Most recently, he’s been excited to get custom paint jobs on a couple guitars from the same artist who adorns his masks. One of them will be based around the Scarecrow motif from his helmets, while the other will be a composite of all of his masks.

The star of the show, though, is much more practical. Dell sings the praises of his Evertune, a bridge system that keeps guitars perpetually in tune.

“I don't have to sit there and set it up for 10 minutes before I play it. If I've got 10 minutes, I can come play it and I can jump right into it.”

This recently allowed him to learn Beartooth’s “In Between.” Playing time is limited during the season, when travel and practice take up the space between games, so this will help elevate guitar from more of an off-season pursuit.

He stopped hitting the green when he wanted to avoid re-aggravating a lower-back injury. Avoiding the traditional off-season activity is not the only thing that separates him from his teammates and fellow hockey players in general. Though you’re far more likely to hear the likes of Metallica at a hockey game than, say, baseball, he doesn’t know many professional hockey players who are even into popular metal, much less going more underground.
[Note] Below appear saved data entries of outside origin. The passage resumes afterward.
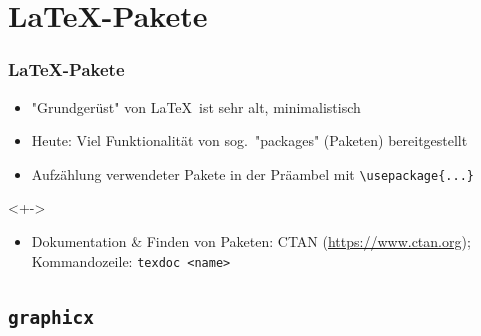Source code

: \section{\LaTeX-Pakete}

\begin{frame}[<+->][fragile]
	\frametitle{\LaTeX-Pakete}
	
	\lstset{frame=L, numbers=left, xleftmargin=0.5cm}
	\begin{itemize}
		\item "Grundgerüst" von \LaTeX\ ist sehr alt, minimalistisch
		\item Heute: Viel Funktionalität von sog.\ "packages" (Paketen) bereitgestellt
		\item Aufzählung verwendeter Pakete in der Präambel mit \lstinline!\usepackage{...}!		
	\end{itemize}
	
	
	\begin{visibleenv}<+->
		\hspace{0.5cm}
	\end{visibleenv}
	
	\begin{itemize}
		\item Dokumentation \& Finden von Paketen: CTAN (\url{https://www.ctan.org}); Kommandozeile: \texttt{texdoc <name>}
	\end{itemize}
\end{frame}

\subsection{\texttt{graphicx}}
He does his part to evangelize, though, occasionally playing some of his more mellow favorites on in the locker room. Perhaps newer Bring Me the Horizon will pique curiosity while something like Lamb of God could just aggravate ears with its steady screams. Funnily enough, he often finds it’s those you’d least expect who enjoy the music.

It’s the opposite of the reality, where you’d think that hockey’s hard-hitting nature would lend itself to more headbangers. Afterall, take a few hits and you’re bound to strengthen your neck muscles. Might as well use them to headbang.

“Hockey's such an aggressive sport,” highlights Dell. “People that are metal fans a lot of times really enjoy the aggression they get from it, and I think hockey kind of gives you that same aggressive feeling.”